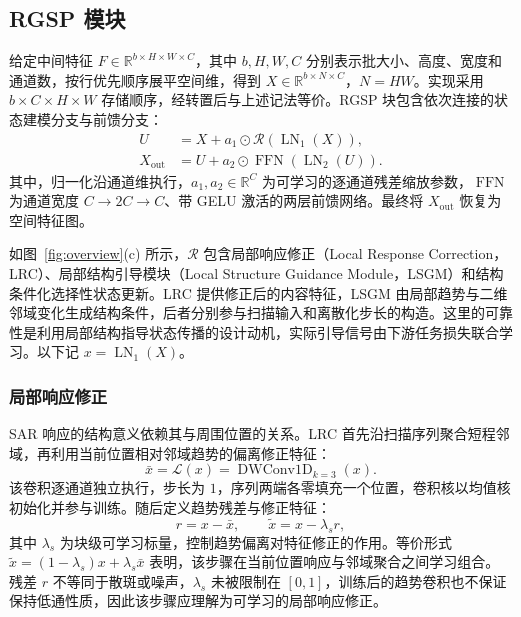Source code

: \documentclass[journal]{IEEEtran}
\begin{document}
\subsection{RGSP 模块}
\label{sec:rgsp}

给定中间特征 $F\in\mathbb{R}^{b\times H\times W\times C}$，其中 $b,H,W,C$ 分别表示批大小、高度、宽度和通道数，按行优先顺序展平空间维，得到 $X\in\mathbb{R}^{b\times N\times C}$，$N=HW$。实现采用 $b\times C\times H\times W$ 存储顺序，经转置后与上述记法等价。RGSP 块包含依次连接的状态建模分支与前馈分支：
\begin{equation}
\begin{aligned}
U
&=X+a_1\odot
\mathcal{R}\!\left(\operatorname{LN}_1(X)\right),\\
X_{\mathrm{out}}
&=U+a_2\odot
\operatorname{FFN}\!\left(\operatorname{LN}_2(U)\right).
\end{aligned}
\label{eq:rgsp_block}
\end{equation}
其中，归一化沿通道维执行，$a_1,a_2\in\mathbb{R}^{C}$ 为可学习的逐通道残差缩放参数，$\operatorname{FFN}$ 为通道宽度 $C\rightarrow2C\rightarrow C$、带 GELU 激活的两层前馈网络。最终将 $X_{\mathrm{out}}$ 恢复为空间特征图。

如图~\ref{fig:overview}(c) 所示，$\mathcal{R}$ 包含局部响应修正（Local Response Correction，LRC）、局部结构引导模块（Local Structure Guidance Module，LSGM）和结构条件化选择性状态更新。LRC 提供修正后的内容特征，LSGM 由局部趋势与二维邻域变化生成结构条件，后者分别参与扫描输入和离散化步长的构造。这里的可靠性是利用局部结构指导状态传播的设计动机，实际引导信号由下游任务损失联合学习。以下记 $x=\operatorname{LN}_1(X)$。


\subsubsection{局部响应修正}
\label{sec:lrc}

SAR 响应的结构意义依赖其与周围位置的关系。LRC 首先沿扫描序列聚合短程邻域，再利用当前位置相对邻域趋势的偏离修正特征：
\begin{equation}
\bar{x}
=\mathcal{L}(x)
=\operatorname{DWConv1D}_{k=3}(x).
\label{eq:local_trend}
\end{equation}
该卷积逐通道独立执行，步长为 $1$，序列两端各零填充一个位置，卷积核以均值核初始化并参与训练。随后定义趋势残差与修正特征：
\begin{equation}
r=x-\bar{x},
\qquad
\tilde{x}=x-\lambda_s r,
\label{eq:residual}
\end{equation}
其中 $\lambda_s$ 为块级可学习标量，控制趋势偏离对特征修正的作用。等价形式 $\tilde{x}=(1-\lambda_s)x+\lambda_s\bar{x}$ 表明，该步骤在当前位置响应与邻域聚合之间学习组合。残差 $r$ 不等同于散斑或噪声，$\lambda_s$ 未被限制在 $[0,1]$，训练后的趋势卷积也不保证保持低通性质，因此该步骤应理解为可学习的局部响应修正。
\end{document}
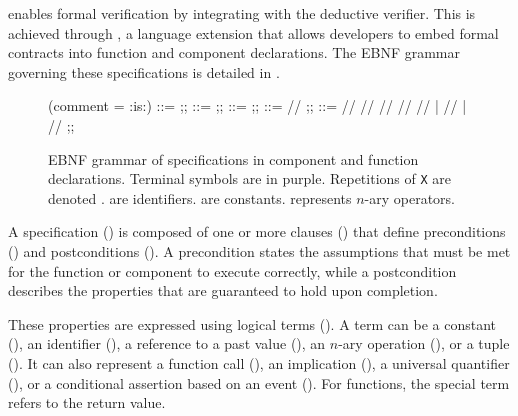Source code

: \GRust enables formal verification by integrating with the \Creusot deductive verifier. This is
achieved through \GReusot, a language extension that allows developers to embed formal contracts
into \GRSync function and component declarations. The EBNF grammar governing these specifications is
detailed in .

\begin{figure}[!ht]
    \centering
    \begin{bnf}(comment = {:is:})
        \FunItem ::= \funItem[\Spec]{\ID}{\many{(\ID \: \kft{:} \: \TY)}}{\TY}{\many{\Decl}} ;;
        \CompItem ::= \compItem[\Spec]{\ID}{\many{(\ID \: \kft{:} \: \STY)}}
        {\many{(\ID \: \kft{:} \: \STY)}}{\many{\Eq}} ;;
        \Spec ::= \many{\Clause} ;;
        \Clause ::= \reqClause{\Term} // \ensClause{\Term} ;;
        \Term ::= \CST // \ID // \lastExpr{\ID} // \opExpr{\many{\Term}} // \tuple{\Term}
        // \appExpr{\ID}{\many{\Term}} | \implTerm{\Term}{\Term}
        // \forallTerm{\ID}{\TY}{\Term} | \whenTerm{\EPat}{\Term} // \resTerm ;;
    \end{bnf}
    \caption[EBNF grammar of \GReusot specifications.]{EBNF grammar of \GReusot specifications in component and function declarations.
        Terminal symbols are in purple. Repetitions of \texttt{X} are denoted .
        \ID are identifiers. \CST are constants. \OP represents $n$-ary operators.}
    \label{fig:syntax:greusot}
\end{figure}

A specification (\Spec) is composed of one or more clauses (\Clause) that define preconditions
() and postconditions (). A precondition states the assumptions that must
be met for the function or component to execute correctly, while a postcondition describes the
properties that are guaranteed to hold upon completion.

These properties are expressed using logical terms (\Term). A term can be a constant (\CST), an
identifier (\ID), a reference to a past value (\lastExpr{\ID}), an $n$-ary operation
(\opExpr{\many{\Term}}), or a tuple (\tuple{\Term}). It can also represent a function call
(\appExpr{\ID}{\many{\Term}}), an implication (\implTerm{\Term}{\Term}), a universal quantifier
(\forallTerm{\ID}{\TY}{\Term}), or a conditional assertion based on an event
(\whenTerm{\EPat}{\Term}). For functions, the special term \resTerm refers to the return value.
^^^^
■ **Directions for this task**: Check every line of the records, and copy the ones that hold the word "EBNF".

■ **Solution below**:
into \GRSync function and component declarations. The EBNF grammar governing these specifications is
    \caption[EBNF grammar of \GReusot specifications.]{EBNF grammar of \GReusot specifications in component and function declarations.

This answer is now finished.